--- EXERCISE MATERIALS ---
________

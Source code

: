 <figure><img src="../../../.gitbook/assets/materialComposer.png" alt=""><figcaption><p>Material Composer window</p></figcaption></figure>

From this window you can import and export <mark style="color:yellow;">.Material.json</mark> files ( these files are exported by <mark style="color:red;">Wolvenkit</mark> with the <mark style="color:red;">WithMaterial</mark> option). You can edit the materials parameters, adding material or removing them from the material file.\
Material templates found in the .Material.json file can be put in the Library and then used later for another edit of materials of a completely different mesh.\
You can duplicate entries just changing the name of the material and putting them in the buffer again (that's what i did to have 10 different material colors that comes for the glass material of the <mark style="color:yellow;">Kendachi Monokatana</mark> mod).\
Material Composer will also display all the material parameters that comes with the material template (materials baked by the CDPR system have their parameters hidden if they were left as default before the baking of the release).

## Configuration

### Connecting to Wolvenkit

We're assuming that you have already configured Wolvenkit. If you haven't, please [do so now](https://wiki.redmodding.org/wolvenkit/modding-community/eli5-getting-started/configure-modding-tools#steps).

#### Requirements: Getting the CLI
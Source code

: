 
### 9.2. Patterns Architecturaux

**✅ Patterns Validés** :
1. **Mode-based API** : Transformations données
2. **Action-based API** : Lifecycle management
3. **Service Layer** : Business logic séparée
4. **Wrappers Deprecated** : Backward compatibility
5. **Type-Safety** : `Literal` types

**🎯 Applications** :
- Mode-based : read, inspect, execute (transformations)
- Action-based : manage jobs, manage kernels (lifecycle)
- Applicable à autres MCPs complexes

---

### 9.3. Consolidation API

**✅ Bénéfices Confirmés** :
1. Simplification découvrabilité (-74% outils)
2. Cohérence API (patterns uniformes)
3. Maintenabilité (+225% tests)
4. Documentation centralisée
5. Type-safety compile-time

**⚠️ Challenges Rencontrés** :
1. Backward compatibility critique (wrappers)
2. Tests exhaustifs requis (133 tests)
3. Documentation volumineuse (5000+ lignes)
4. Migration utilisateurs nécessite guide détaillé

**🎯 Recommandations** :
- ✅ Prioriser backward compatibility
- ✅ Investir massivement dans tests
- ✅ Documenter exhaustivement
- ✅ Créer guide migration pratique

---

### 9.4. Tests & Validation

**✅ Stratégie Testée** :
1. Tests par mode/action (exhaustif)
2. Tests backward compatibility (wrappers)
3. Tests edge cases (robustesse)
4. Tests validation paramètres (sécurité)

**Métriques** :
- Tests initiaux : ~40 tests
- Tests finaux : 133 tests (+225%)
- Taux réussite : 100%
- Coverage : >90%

________

--- WHAT YOU HAVE TO DO ---
Out of the listing above, reproduce exactly the lines from the one with "3. Maintenabilité (+225% tests)" up to and including the one with "3. Documentation volumineuse (5000+ lignes)".

--- YOUR SOLUTION ---
3. Maintenabilité (+225% tests)
4. Documentation centralisée
5. Type-safety compile-time

**⚠️ Challenges Rencontrés** :
1. Backward compatibility critique (wrappers)
2. Tests exhaustifs requis (133 tests)
3. Documentation volumineuse (5000+ lignes)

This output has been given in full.